**PROBLEM DESCRIPTION:**
Wherever "voidlinux" appears in the records below, copy the line that holds it.

**MATERIAL SHOWN:**
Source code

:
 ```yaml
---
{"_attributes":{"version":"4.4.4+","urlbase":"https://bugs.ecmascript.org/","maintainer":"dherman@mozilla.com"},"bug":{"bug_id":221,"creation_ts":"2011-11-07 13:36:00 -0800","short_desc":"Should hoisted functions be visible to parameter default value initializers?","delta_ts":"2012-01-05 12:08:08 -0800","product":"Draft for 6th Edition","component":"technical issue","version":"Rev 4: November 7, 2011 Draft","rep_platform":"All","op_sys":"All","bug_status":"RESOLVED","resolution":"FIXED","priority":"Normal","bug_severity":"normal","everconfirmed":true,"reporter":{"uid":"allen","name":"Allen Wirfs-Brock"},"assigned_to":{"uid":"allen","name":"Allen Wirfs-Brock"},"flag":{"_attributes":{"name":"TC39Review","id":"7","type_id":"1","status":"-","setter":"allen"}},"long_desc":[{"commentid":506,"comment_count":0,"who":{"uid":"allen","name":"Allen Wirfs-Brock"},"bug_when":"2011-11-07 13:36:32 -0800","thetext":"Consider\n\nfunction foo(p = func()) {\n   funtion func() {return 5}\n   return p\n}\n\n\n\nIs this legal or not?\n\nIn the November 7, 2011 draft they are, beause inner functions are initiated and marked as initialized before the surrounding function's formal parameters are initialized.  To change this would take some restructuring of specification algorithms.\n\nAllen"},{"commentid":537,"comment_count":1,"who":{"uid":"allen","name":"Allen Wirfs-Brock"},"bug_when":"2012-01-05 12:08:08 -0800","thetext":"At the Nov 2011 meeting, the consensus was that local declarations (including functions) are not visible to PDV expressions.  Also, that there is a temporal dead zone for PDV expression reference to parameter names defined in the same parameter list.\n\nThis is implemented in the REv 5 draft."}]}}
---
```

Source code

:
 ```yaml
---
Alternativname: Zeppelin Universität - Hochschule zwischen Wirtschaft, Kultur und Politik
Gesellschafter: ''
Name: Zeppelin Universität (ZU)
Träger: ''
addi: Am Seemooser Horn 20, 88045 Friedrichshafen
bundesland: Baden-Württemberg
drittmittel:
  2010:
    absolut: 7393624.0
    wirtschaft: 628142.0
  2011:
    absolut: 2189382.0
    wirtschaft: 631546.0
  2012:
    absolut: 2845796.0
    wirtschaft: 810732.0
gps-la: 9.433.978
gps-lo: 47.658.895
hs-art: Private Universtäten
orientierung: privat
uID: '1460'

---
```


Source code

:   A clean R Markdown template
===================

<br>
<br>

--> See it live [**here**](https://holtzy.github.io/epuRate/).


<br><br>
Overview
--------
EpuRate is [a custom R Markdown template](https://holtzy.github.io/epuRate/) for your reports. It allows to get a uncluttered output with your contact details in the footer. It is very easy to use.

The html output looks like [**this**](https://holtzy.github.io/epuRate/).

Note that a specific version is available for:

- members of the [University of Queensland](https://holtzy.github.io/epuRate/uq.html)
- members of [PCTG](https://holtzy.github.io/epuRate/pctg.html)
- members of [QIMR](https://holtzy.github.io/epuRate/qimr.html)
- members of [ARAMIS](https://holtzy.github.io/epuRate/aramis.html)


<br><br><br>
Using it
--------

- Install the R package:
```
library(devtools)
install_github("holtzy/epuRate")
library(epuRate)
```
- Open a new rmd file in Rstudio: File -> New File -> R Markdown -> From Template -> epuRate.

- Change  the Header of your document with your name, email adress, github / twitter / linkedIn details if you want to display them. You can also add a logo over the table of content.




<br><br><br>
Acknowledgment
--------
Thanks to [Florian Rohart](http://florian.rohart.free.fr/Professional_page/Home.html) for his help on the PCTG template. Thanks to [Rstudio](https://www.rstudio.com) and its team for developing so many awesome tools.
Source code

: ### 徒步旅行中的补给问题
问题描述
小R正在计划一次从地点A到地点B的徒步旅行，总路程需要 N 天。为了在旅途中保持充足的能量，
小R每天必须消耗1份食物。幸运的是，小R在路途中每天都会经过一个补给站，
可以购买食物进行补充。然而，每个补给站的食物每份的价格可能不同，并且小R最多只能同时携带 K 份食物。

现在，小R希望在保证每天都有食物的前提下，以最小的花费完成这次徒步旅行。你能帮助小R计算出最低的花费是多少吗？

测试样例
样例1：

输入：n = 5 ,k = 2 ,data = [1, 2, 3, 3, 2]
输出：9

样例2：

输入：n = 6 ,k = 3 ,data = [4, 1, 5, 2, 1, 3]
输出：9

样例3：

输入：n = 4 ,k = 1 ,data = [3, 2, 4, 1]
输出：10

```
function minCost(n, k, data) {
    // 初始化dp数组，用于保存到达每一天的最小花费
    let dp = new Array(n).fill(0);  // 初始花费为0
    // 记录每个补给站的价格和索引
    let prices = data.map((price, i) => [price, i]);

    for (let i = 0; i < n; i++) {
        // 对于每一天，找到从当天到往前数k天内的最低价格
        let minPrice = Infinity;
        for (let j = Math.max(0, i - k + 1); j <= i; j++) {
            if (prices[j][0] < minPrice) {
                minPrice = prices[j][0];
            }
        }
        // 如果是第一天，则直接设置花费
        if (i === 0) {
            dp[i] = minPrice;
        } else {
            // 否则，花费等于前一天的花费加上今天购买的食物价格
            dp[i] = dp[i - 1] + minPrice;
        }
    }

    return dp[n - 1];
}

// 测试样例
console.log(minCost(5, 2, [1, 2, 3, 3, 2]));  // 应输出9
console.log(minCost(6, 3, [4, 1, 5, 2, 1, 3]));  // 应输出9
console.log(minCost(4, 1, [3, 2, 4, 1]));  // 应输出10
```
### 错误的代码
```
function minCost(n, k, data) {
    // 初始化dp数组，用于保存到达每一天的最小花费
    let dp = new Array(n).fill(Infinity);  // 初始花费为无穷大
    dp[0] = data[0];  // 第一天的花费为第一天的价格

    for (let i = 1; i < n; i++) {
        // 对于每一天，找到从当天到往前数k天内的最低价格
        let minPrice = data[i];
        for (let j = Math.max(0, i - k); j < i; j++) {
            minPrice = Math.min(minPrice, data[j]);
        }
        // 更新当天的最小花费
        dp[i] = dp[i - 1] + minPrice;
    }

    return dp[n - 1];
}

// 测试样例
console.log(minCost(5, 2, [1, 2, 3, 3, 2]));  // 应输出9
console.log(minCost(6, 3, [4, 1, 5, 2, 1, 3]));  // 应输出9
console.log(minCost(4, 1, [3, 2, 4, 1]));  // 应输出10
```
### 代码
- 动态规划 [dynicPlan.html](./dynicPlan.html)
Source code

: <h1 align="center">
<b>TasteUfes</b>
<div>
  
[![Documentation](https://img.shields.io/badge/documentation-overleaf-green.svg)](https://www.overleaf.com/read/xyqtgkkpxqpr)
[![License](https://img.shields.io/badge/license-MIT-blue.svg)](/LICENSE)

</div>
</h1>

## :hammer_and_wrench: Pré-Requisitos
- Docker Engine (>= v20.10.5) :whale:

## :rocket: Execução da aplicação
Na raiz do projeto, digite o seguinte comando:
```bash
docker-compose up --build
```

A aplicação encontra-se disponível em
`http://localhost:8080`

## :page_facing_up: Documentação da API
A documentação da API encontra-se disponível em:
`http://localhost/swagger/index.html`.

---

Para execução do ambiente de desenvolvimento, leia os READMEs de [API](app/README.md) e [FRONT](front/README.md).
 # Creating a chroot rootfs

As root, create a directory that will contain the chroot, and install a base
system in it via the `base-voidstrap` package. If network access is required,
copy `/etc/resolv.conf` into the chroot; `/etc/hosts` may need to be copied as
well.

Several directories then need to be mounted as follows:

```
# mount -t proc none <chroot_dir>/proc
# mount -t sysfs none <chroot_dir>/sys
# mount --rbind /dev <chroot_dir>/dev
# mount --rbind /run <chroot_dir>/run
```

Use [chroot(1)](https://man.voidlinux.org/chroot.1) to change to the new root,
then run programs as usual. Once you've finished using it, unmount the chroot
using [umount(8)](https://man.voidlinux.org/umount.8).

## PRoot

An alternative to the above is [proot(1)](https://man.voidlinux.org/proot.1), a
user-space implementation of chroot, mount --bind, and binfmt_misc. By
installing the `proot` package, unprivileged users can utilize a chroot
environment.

**ANSWER:**
Use [chroot(1)](https://man.voidlinux.org/chroot.1) to change to the new root,
using [umount(8)](https://man.voidlinux.org/umount.8).
An alternative to the above is [proot(1)](https://man.voidlinux.org/proot.1), a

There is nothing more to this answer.